Из столовой просочился едкий запах дыма, Владимир Ильич, положив перо, поспешил туда.
Удивился необычной картине: посредине комнаты в высоком светце, похожем на миниатюрный колодезный журавль, горела лучина. От колыхавшегося язычка пламени метались по стенам тусклые блики, перемеженные тенями. К потолку черной струйкой подымался дым. Оранжевые угли падали в корыто с водой, чадя и шипя, гасли там.

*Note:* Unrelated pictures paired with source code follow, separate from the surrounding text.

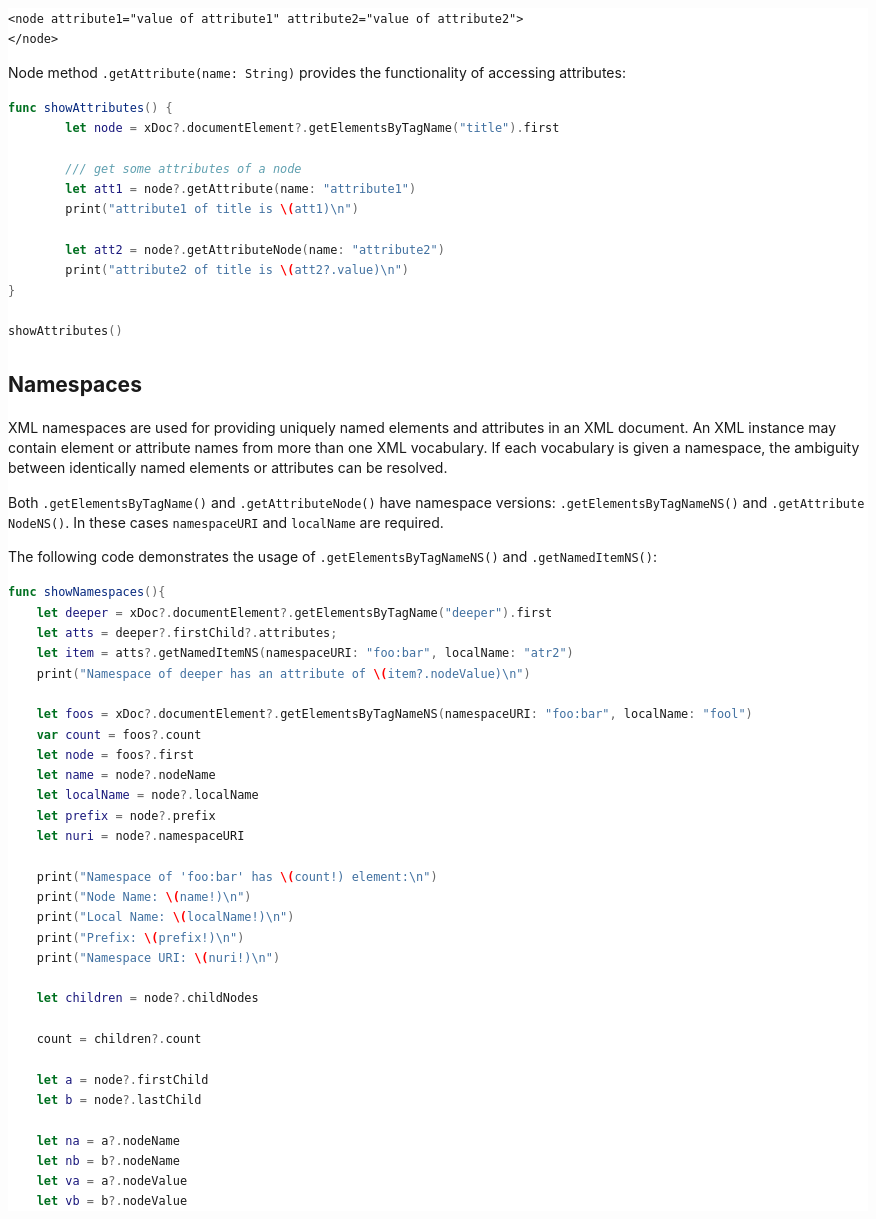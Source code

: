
 ```
<node attribute1="value of attribute1" attribute2="value of attribute2">
</node>
```

Node method `.getAttribute(name: String)` provides the functionality of accessing attributes:

``` swift
func showAttributes() {
		let node = xDoc?.documentElement?.getElementsByTagName("title").first

		/// get some attributes of a node
		let att1 = node?.getAttribute(name: "attribute1")
		print("attribute1 of title is \(att1)\n")

		let att2 = node?.getAttributeNode(name: "attribute2")
		print("attribute2 of title is \(att2?.value)\n")
}

showAttributes()
```

## Namespaces

XML namespaces are used for providing uniquely named elements and attributes in an XML document. An XML instance may contain element or attribute names from more than one XML vocabulary. If each vocabulary is given a namespace, the ambiguity between identically named elements or attributes can be resolved.

Both `.getElementsByTagName()` and `.getAttributeNode()` have namespace versions: `.getElementsByTagNameNS()` and `.getAttributeNodeNS()`. In these cases `namespaceURI` and `localName` are required.

The following code demonstrates the usage of `.getElementsByTagNameNS()` and `.getNamedItemNS()`:

``` swift
func showNamespaces(){
	let deeper = xDoc?.documentElement?.getElementsByTagName("deeper").first
	let atts = deeper?.firstChild?.attributes;
	let item = atts?.getNamedItemNS(namespaceURI: "foo:bar", localName: "atr2")
	print("Namespace of deeper has an attribute of \(item?.nodeValue)\n")

	let foos = xDoc?.documentElement?.getElementsByTagNameNS(namespaceURI: "foo:bar", localName: "fool")
	var count = foos?.count
	let node = foos?.first
	let name = node?.nodeName
	let localName = node?.localName
	let prefix = node?.prefix
	let nuri = node?.namespaceURI

	print("Namespace of 'foo:bar' has \(count!) element:\n")
	print("Node Name: \(name!)\n")
	print("Local Name: \(localName!)\n")
	print("Prefix: \(prefix!)\n")
	print("Namespace URI: \(nuri!)\n")

	let children = node?.childNodes

	count = children?.count

	let a = node?.firstChild
	let b = node?.lastChild

	let na = a?.nodeName
	let nb = b?.nodeName
	let va = a?.nodeValue
	let vb = b?.nodeValue
```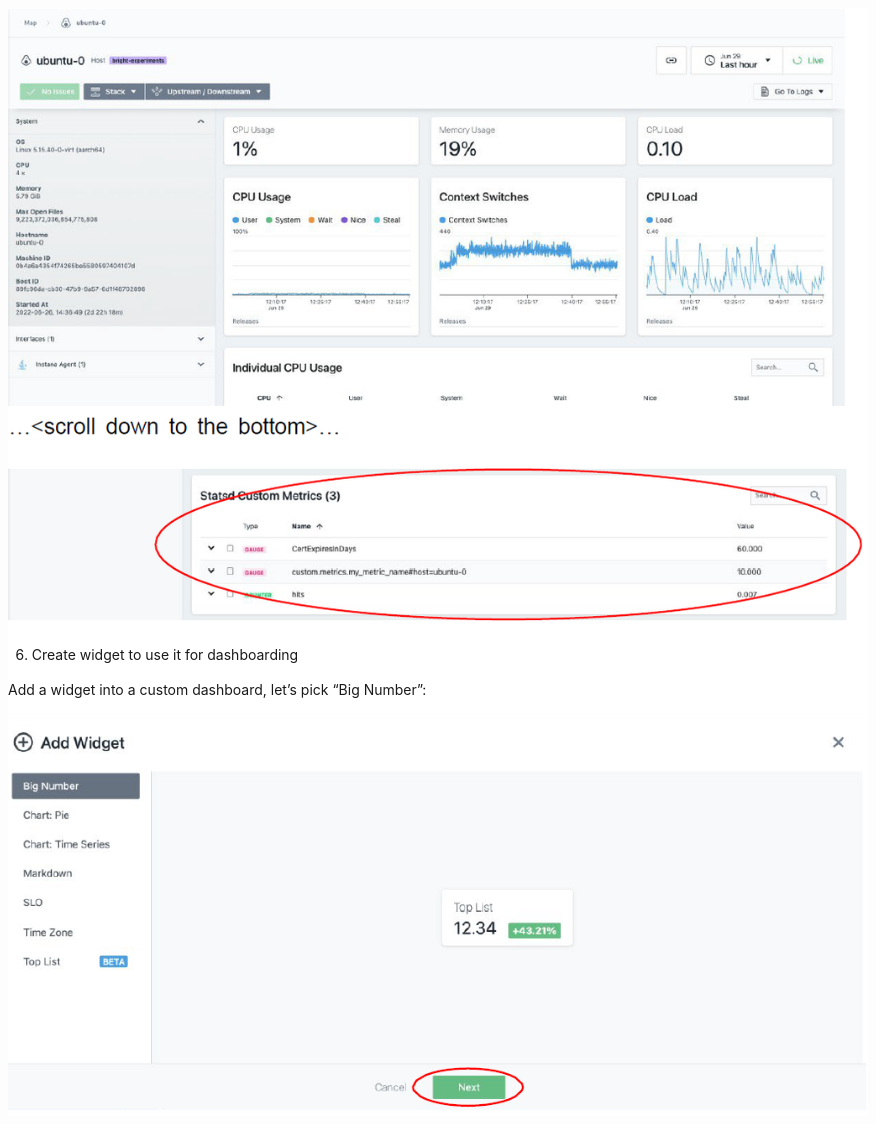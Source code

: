   <img alt="image3" src="./assets/images/viewCustomMetrics.png">
</picture>


6. Create widget to use it for dashboarding


Add a widget into a custom dashboard, let’s pick “Big Number”:

<picture>
  <img alt="image3" src="./assets/images/bigNumber.png">
</picture>
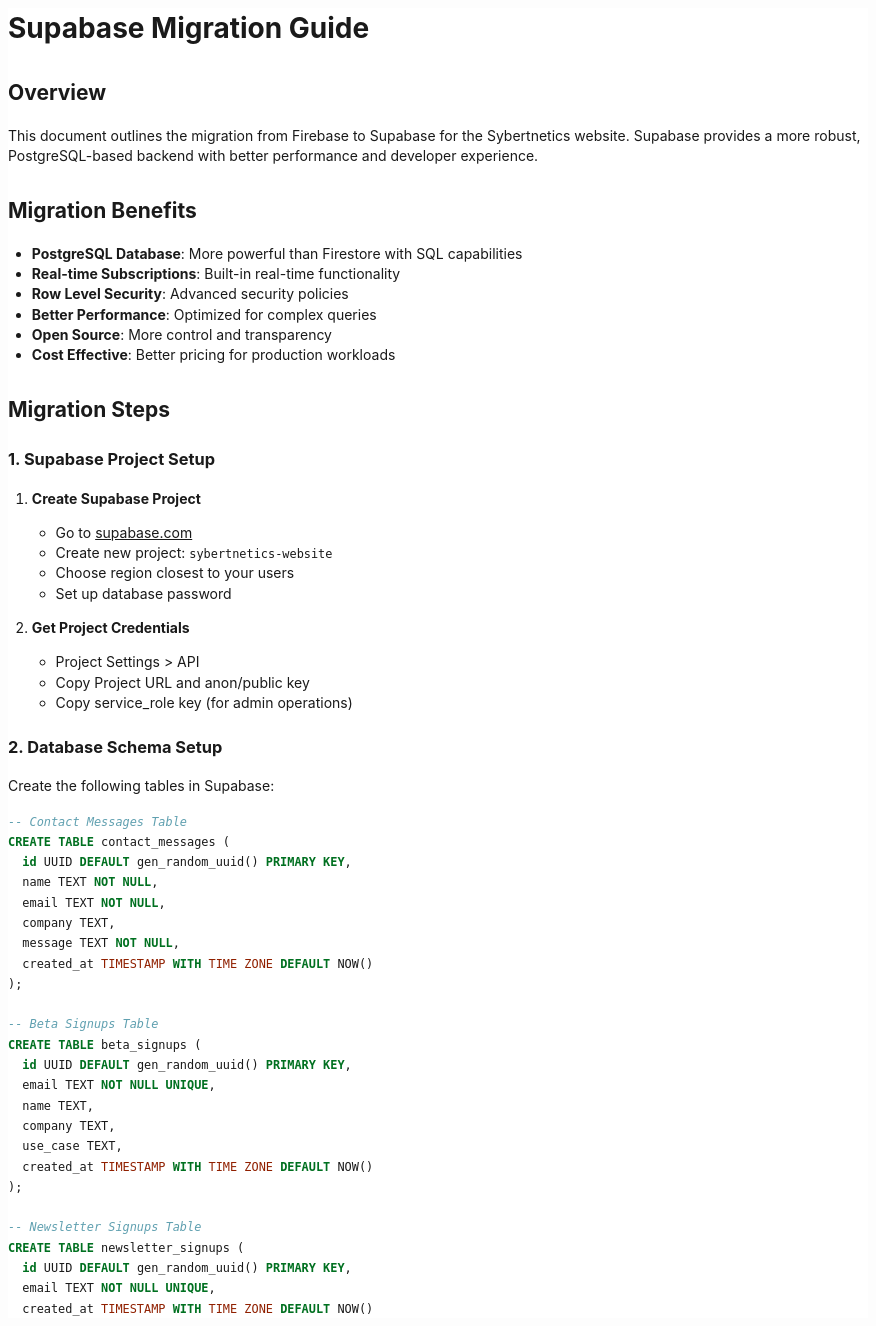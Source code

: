 # Supabase Migration Guide

## Overview

This document outlines the migration from Firebase to Supabase for the Sybertnetics website. Supabase provides a more robust, PostgreSQL-based backend with better performance and developer experience.

## Migration Benefits

- **PostgreSQL Database**: More powerful than Firestore with SQL capabilities
- **Real-time Subscriptions**: Built-in real-time functionality
- **Row Level Security**: Advanced security policies
- **Better Performance**: Optimized for complex queries
- **Open Source**: More control and transparency
- **Cost Effective**: Better pricing for production workloads

## Migration Steps

### 1. Supabase Project Setup

1. **Create Supabase Project**
   - Go to [supabase.com](https://supabase.com)
   - Create new project: `sybertnetics-website`
   - Choose region closest to your users
   - Set up database password

2. **Get Project Credentials**
   - Project Settings > API
   - Copy Project URL and anon/public key
   - Copy service_role key (for admin operations)

### 2. Database Schema Setup

Create the following tables in Supabase:

```sql
-- Contact Messages Table
CREATE TABLE contact_messages (
  id UUID DEFAULT gen_random_uuid() PRIMARY KEY,
  name TEXT NOT NULL,
  email TEXT NOT NULL,
  company TEXT,
  message TEXT NOT NULL,
  created_at TIMESTAMP WITH TIME ZONE DEFAULT NOW()
);

-- Beta Signups Table
CREATE TABLE beta_signups (
  id UUID DEFAULT gen_random_uuid() PRIMARY KEY,
  email TEXT NOT NULL UNIQUE,
  name TEXT,
  company TEXT,
  use_case TEXT,
  created_at TIMESTAMP WITH TIME ZONE DEFAULT NOW()
);

-- Newsletter Signups Table
CREATE TABLE newsletter_signups (
  id UUID DEFAULT gen_random_uuid() PRIMARY KEY,
  email TEXT NOT NULL UNIQUE,
  created_at TIMESTAMP WITH TIME ZONE DEFAULT NOW()
```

— Что я вижу?! — Владимир удивленно раскинул руки. — Лучина?!
— Керосин кончился, — объяснила Надежда. — Лавочники не запасли на распутицу.
— А в зеленой лампе. Возьмите и разлейте поровну во все.
— Тогда и на час не хватит. А ведь тебе надо…
— У всех есть дело. А когда не хватит…
— Не заводи полемику, — сказала с добродушной усмешкой Елизавета Васильевна. — На твою конторку светец не поместится.
Паша рассыпала мелкий хохоток, взяла из большого пучка, лежавшего на обеденном столе, длинную лучинку, подожгла от догоравшей и закрепила в железной развилке светца.
Все она успевает делать вовремя, расторопная деревенская девушка! И лучины загодя нащепала, и светец где-то раздобыла, и корыто для воды. Заботливая!
— Завтра у кого-нибудь купим топленого сала, — продолжала Елизавета Васильевна. — Пашенька умеет свечи лить. А сегодня будет так, как есть.
— Ну, что же, подчиняюсь большинству, — рассмеялся Владимир Ильич. — С такой единодушной троицей в дискуссию вступать рискованно.